Putting it all together!¶

Now, you can apply FID to your generator from earlier.

You will start by defining a bit of helper code to preprocess the image for the Inception-v3 network:

In [12]:

def preprocess(img):
    img = torch.nn.functional.interpolate(img, size=(299, 299), mode='bilinear', align_corners=False)
    return img

Then, you'll define a function to calculate the covariance of the features that returns a covariance matrix given a list of values:

In [13]:

import numpy as np
def get_covariance(features):
    return torch.Tensor(np.cov(features.detach().numpy(), rowvar=False))

Finally, you can use the pre-trained Inception-v3 model to compute features of the real and fake images. With these features, you can then get the covariance and means of these features across many samples.

First, you get the features of the real and fake images using the Inception-v3 model:

In [14]:

fake_features_list = []
real_features_list = []

gen.eval()
n_samples = 512 # The total number of samples
batch_size = 4 # Samples per iteration

dataloader = DataLoader(
    dataset,
    batch_size=batch_size,
    shuffle=True)

cur_samples = 0
with torch.no_grad(): # You don't need to calculate gradients here, so you do this to save memory
    try:
        for real_example, _ in tqdm(dataloader, total=n_samples // batch_size): # Go by batch
            real_samples = real_example
            real_features = inception_model(real_samples.to(device)).detach().to('cpu') # Move features to CPU
            real_features_list.append(real_features)

            fake_samples = get_noise(len(real_example), z_dim).to(device)
            fake_samples = preprocess(gen(fake_samples))
            fake_features = inception_model(fake_samples.to(device)).detach().to('cpu')
            fake_features_list.append(fake_features)
            cur_samples += len(real_samples)
            if cur_samples >= n_samples:
                break
    except:
        print("Error in loop")

HBox(children=(FloatProgress(value=0.0, max=128.0), HTML(value='')))

Then, you can combine all of the values that you collected for the reals and fakes into large tensors:

In [15]:

# UNQ_C3 (UNIQUE CELL IDENTIFIER, DO NOT EDIT)
# UNIT TEST COMMENT: Needed as is for autograding
fake_features_all = torch.cat(fake_features_list)
real_features_all = torch.cat(real_features_list)

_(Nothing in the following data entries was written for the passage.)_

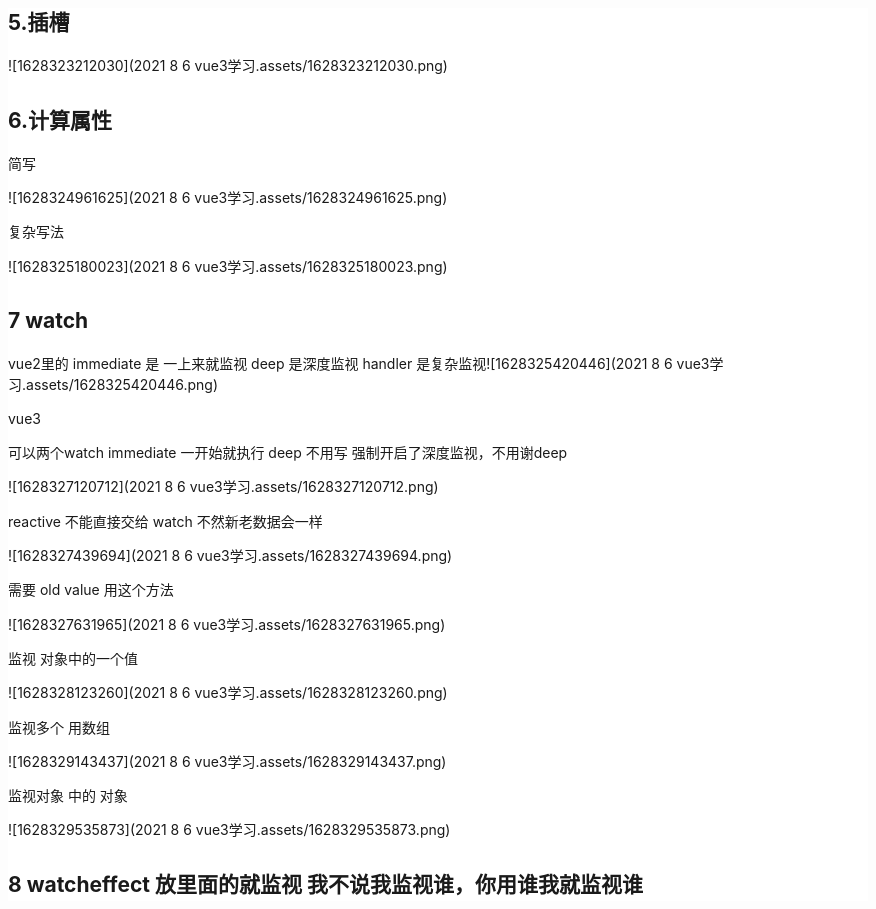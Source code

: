 
## 5.插槽

![1628323212030](2021 8 6 vue3学习.assets/1628323212030.png)



## 6.计算属性

简写

![1628324961625](2021 8 6 vue3学习.assets/1628324961625.png)



复杂写法

![1628325180023](2021 8 6 vue3学习.assets/1628325180023.png)



## 7 watch

vue2里的 immediate 是 一上来就监视 deep 是深度监视 handler 是复杂监视![1628325420446](2021 8 6 vue3学习.assets/1628325420446.png)

vue3

可以两个watch immediate 一开始就执行 deep 不用写 强制开启了深度监视，不用谢deep

![1628327120712](2021 8 6 vue3学习.assets/1628327120712.png)

reactive 不能直接交给 watch 不然新老数据会一样

![1628327439694](2021 8 6 vue3学习.assets/1628327439694.png)

需要 old value 用这个方法

![1628327631965](2021 8 6 vue3学习.assets/1628327631965.png)

监视 对象中的一个值

![1628328123260](2021 8 6 vue3学习.assets/1628328123260.png)

监视多个 用数组

![1628329143437](2021 8 6 vue3学习.assets/1628329143437.png)

监视对象 中的 对象

![1628329535873](2021 8 6 vue3学习.assets/1628329535873.png)



## 8 watcheffect 放里面的就监视 我不说我监视谁，你用谁我就监视谁
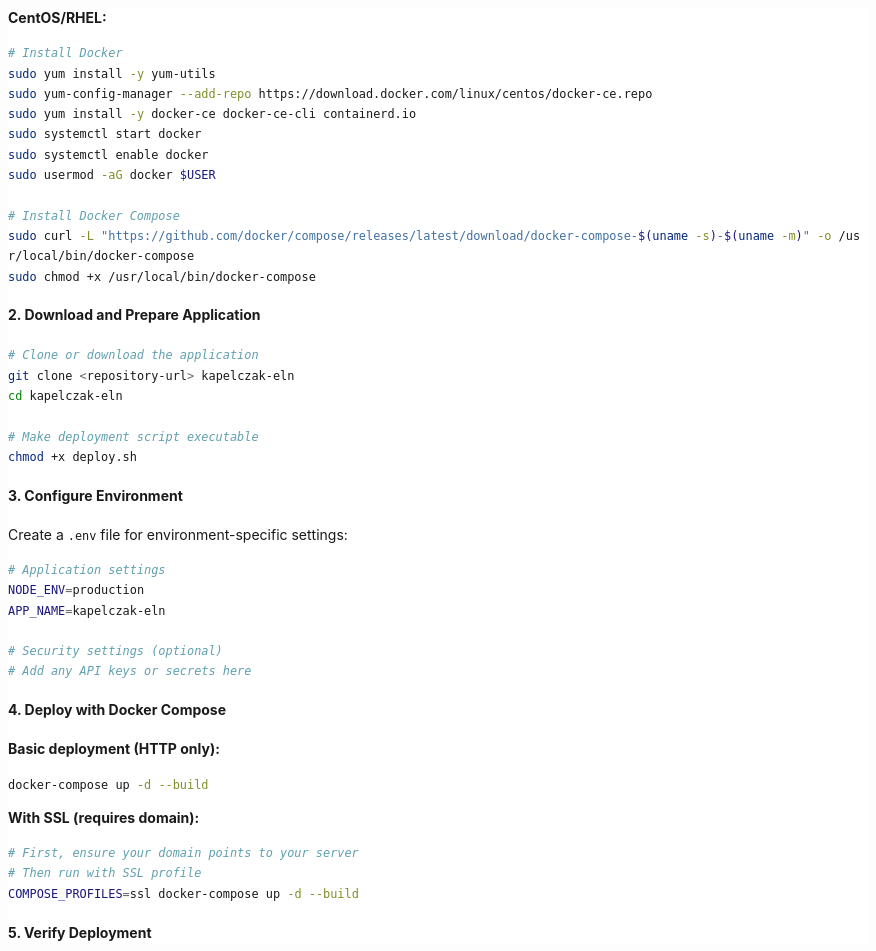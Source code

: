 **CentOS/RHEL:**
```bash
# Install Docker
sudo yum install -y yum-utils
sudo yum-config-manager --add-repo https://download.docker.com/linux/centos/docker-ce.repo
sudo yum install -y docker-ce docker-ce-cli containerd.io
sudo systemctl start docker
sudo systemctl enable docker
sudo usermod -aG docker $USER

# Install Docker Compose
sudo curl -L "https://github.com/docker/compose/releases/latest/download/docker-compose-$(uname -s)-$(uname -m)" -o /usr/local/bin/docker-compose
sudo chmod +x /usr/local/bin/docker-compose
```

#### 2. Download and Prepare Application

```bash
# Clone or download the application
git clone <repository-url> kapelczak-eln
cd kapelczak-eln

# Make deployment script executable
chmod +x deploy.sh
```

#### 3. Configure Environment

Create a `.env` file for environment-specific settings:

```bash
# Application settings
NODE_ENV=production
APP_NAME=kapelczak-eln

# Security settings (optional)
# Add any API keys or secrets here
```

#### 4. Deploy with Docker Compose

**Basic deployment (HTTP only):**
```bash
docker-compose up -d --build
```

**With SSL (requires domain):**
```bash
# First, ensure your domain points to your server
# Then run with SSL profile
COMPOSE_PROFILES=ssl docker-compose up -d --build
```

#### 5. Verify Deployment
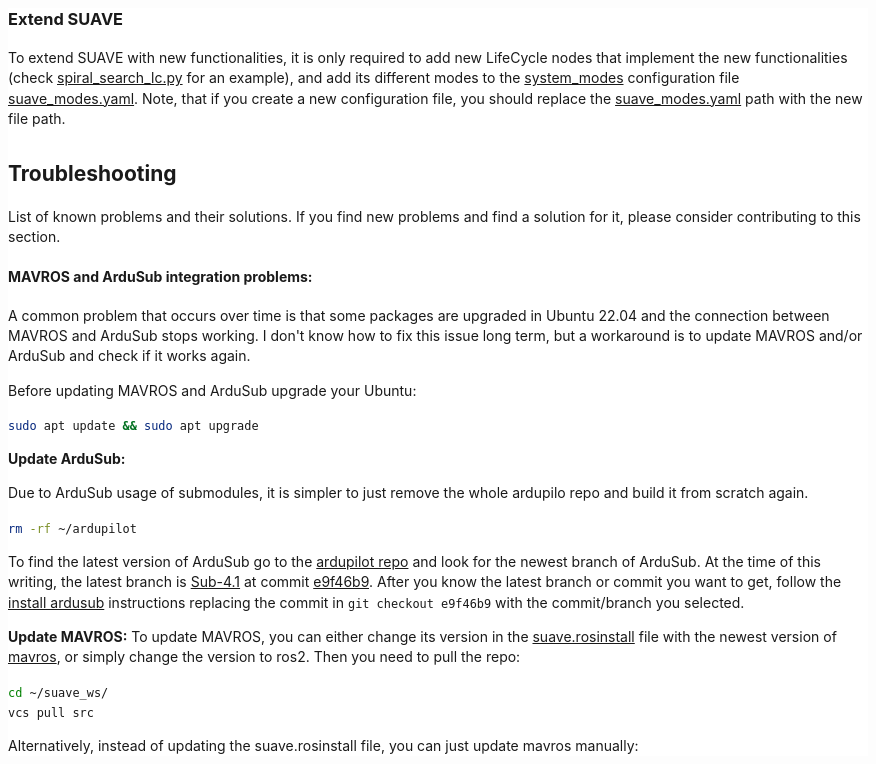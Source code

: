 ### Extend SUAVE

To extend SUAVE with new functionalities, it is only required to add new LifeCycle nodes that implement the new functionalities (check [spiral_search_lc.py](https://github.com/kas-lab/suave/blob/main/suave/suave/spiral_search_lc.py) for an example), and add its different modes to the [system_modes](https://github.com/micro-ROS/system_modes) configuration file [suave_modes.yaml](https://github.com/kas-lab/suave/blob/main/suave/config/suave_modes.yaml). Note, that if you create a new configuration file, you should replace the [suave_modes.yaml](https://github.com/kas-lab/suave/blob/main/suave/config/suave_modes.yaml) path with the new file path.

## Troubleshooting

List of known problems and their solutions. If you find new problems and find a solution for it, please consider contributing to this section.

#### MAVROS and ArduSub integration problems:

A common problem that occurs over time is that some packages are upgraded in Ubuntu 22.04 and the connection between MAVROS and ArduSub stops working. I don't know how to fix this issue long term, but a workaround is to update MAVROS and/or ArduSub and check if it works again.

Before updating MAVROS and ArduSub upgrade your Ubuntu:

```Bash
sudo apt update && sudo apt upgrade
```

**Update ArduSub:**

Due to ArduSub usage of submodules, it is simpler to just remove the whole ardupilo repo and build it from scratch again.

```Bash
rm -rf ~/ardupilot
```

To find the latest version of ArduSub go to the [ardupilot repo](https://github.com/ArduPilot/ardupilot) and look for the newest branch of ArduSub. At the time of this writing, the latest branch is [Sub-4.1](https://github.com/ArduPilot/ardupilot/commits/Sub-4.1) at commit [e9f46b9](https://github.com/ArduPilot/ardupilot/tree/e9f46b91cda16cf7a48eb9861fea13e452c5c08c). After you know the latest branch or commit you want to get, follow the [install ardusub](https://github.com/kas-lab/suave#install-ardusub) instructions replacing the commit in `git checkout e9f46b9` with the commit/branch you selected.

**Update MAVROS:**
To update MAVROS, you can either change its version in the [suave.rosinstall](https://github.com/kas-lab/suave/blob/8f0e47571fc6c7524139fcb7ef20d9157d73a3e6/suave.rosinstall#L9) file with the newest version of [mavros](https://github.com/mavlink/mavros), or simply change the version to ros2. Then you need to pull the repo:

```Bash
cd ~/suave_ws/
vcs pull src
```

Alternatively, instead of updating the suave.rosinstall file, you can just update mavros manually:
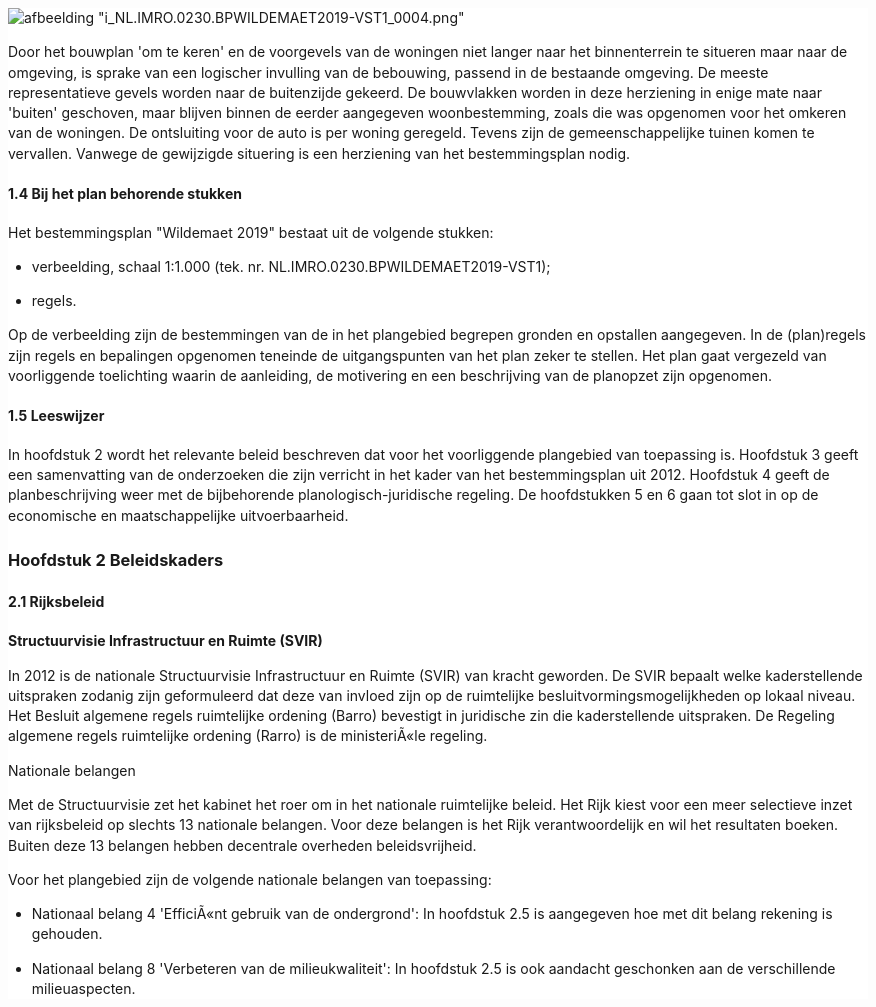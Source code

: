 ![afbeelding "i_NL.IMRO.0230.BPWILDEMAET2019-VST1_0004.png"](i_NL.IMRO.0230.BPWILDEMAET2019-VST1_0004.png)

Door het bouwplan 'om te keren' en de voorgevels van de woningen niet langer naar het binnenterrein te situeren maar naar de omgeving, is sprake van een logischer invulling van de bebouwing, passend in de bestaande omgeving. De meeste representatieve gevels worden naar de buitenzijde gekeerd. De bouwvlakken worden in deze herziening in enige mate naar 'buiten' geschoven, maar blijven binnen de eerder aangegeven woonbestemming, zoals die was opgenomen voor het omkeren van de woningen. De ontsluiting voor de auto is per woning geregeld. Tevens zijn de gemeenschappelijke tuinen komen te vervallen. Vanwege de gewijzigde situering is een herziening van het bestemmingsplan nodig.

#### 1\.4 Bij het plan behorende stukken

Het bestemmingsplan "Wildemaet 2019" bestaat uit de volgende stukken:

* verbeelding, schaal 1:1\.000 (tek. nr. NL.IMRO.0230\.BPWILDEMAET2019\-VST1\);

* regels.

Op de verbeelding zijn de bestemmingen van de in het plangebied begrepen gronden en opstallen aangegeven. In de (plan)regels zijn regels en bepalingen opgenomen teneinde de uitgangspunten van het plan zeker te stellen. Het plan gaat vergezeld van voorliggende toelichting waarin de aanleiding, de motivering en een beschrijving van de planopzet zijn opgenomen.

#### 1\.5 Leeswijzer

In hoofdstuk 2 wordt het relevante beleid beschreven dat voor het voorliggende plangebied van toepassing is. Hoofdstuk 3 geeft een samenvatting van de onderzoeken die zijn verricht in het kader van het bestemmingsplan uit 2012\. Hoofdstuk 4 geeft de planbeschrijving weer met de bijbehorende planologisch\-juridische regeling. De hoofdstukken 5 en 6 gaan tot slot in op de economische en maatschappelijke uitvoerbaarheid.

### Hoofdstuk 2 Beleidskaders

#### 2\.1 Rijksbeleid

**Structuurvisie Infrastructuur en Ruimte (SVIR)**

In 2012 is de nationale Structuurvisie Infrastructuur en Ruimte (SVIR) van kracht geworden. De SVIR bepaalt welke kaderstellende uitspraken zodanig zijn geformuleerd dat deze van invloed zijn op de ruimtelijke besluitvormingsmogelijkheden op lokaal niveau. Het Besluit algemene regels ruimtelijke ordening (Barro) bevestigt in juridische zin die kaderstellende uitspraken. De Regeling algemene regels ruimtelijke ordening (Rarro) is de ministeriÃ«le regeling.

Nationale belangen

Met de Structuurvisie zet het kabinet het roer om in het nationale ruimtelijke beleid. Het Rijk kiest voor een meer selectieve inzet van rijksbeleid op slechts 13 nationale belangen. Voor deze belangen is het Rijk verantwoordelijk en wil het resultaten boeken. Buiten deze 13 belangen hebben decentrale overheden beleidsvrijheid.

Voor het plangebied zijn de volgende nationale belangen van toepassing:

* Nationaal belang 4 'EfficiÃ«nt gebruik van de ondergrond': In hoofdstuk 2\.5 is aangegeven hoe met dit belang rekening is gehouden.

* Nationaal belang 8 'Verbeteren van de milieukwaliteit': In hoofdstuk 2\.5 is ook aandacht geschonken aan de verschillende milieuaspecten.
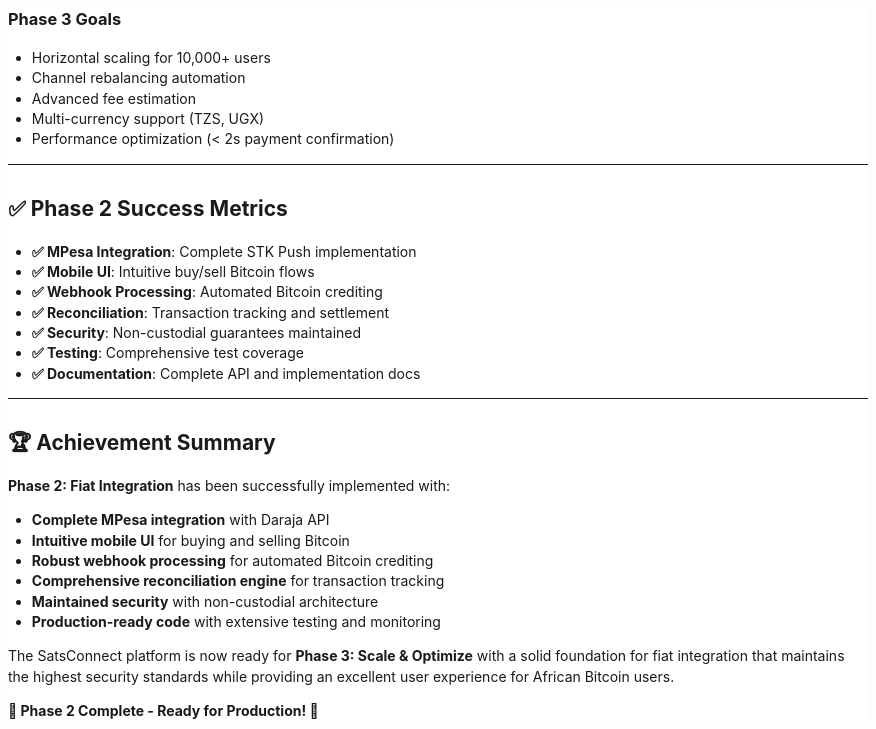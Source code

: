 ### **Phase 3 Goals**
- Horizontal scaling for 10,000+ users
- Channel rebalancing automation
- Advanced fee estimation
- Multi-currency support (TZS, UGX)
- Performance optimization (< 2s payment confirmation)

---

## ✅ **Phase 2 Success Metrics**

- **✅ MPesa Integration**: Complete STK Push implementation
- **✅ Mobile UI**: Intuitive buy/sell Bitcoin flows
- **✅ Webhook Processing**: Automated Bitcoin crediting
- **✅ Reconciliation**: Transaction tracking and settlement
- **✅ Security**: Non-custodial guarantees maintained
- **✅ Testing**: Comprehensive test coverage
- **✅ Documentation**: Complete API and implementation docs

---

## 🏆 **Achievement Summary**

**Phase 2: Fiat Integration** has been successfully implemented with:

- **Complete MPesa integration** with Daraja API
- **Intuitive mobile UI** for buying and selling Bitcoin
- **Robust webhook processing** for automated Bitcoin crediting
- **Comprehensive reconciliation engine** for transaction tracking
- **Maintained security** with non-custodial architecture
- **Production-ready code** with extensive testing and monitoring

The SatsConnect platform is now ready for **Phase 3: Scale & Optimize** with a solid foundation for fiat integration that maintains the highest security standards while providing an excellent user experience for African Bitcoin users.

**🎉 Phase 2 Complete - Ready for Production! 🎉**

And calculate the covariance and means of these real and fake features:

In [16]:

# UNQ_C4 (UNIQUE CELL IDENTIFIER, DO NOT EDIT)
# GRADED CELL

# Calculate the covariance matrix for the fake and real features
# and also calculate the means of the feature over the batch (for each feature dimension mean)
#### START CODE HERE ####
mu_fake = fake_features_all.mean(0)
mu_real = real_features_all.mean(0)
sigma_fake = get_covariance(fake_features_all)
sigma_real = get_covariance(real_features_all)
#### END CODE HERE ####

In [17]:

assert tuple(sigma_fake.shape) == (fake_features_all.shape[1], fake_features_all.shape[1])
assert torch.abs(sigma_fake[0, 0] - 2.5e-2) < 1e-2 and torch.abs(sigma_fake[-1, -1] - 5e-2) < 1e-2
assert tuple(sigma_real.shape) == (real_features_all.shape[1], real_features_all.shape[1])
assert torch.abs(sigma_real[0, 0] - 3.5768e-2) < 1e-4 and torch.abs(sigma_real[0, 1] + 5.3236e-4) < 1e-4
assert tuple(mu_fake.shape) == (fake_features_all.shape[1],)
assert tuple(mu_real.shape) == (real_features_all.shape[1],)
assert torch.abs(mu_real[0] - 0.3099) < 0.01 and torch.abs(mu_real[1] - 0.2721) < 0.01
assert torch.abs(mu_fake[0] - 0.37) < 0.05 and torch.abs(mu_real[1] - 0.27) < 0.05
print("Success!")

Success!

At this point, you can also visualize what the pairwise multivariate distributions of the inception features look like!

In [18]:

indices = [2, 4, 5]
fake_dist = MultivariateNormal(mu_fake[indices], sigma_fake[indices][:, indices])
fake_samples = fake_dist.sample((5000,))
real_dist = MultivariateNormal(mu_real[indices], sigma_real[indices][:, indices])
real_samples = real_dist.sample((5000,))

import pandas as pd
df_fake = pd.DataFrame(fake_samples.numpy(), columns=indices)
df_real = pd.DataFrame(real_samples.numpy(), columns=indices)
df_fake["is_real"] = "no"
df_real["is_real"] = "yes"
df = pd.concat([df_fake, df_real])
sns.pairplot(df, plot_kws={'alpha': 0.1}, hue='is_real')

Out[18]:

<seaborn.axisgrid.PairGrid at 0x7fed0562cf60>

Lastly, you can use your earlier frechet_distance function to calculate the FID and evaluate your GAN. You can see how similar/different the features of the generated images are to the features of the real images. The next cell might take five minutes or so to run in Coursera.

In [19]:

with torch.no_grad():
    print(frechet_distance(mu_real, mu_fake, sigma_real, sigma_fake).item())

136.65989685058594

You'll notice this model gets a pretty high FID, likely over 30. Since lower is better, and the best models on CelebA get scores in the single-digits, there's clearly a ways to go with this model. You can use FID to compare different models, as well as different stages of training of the same model.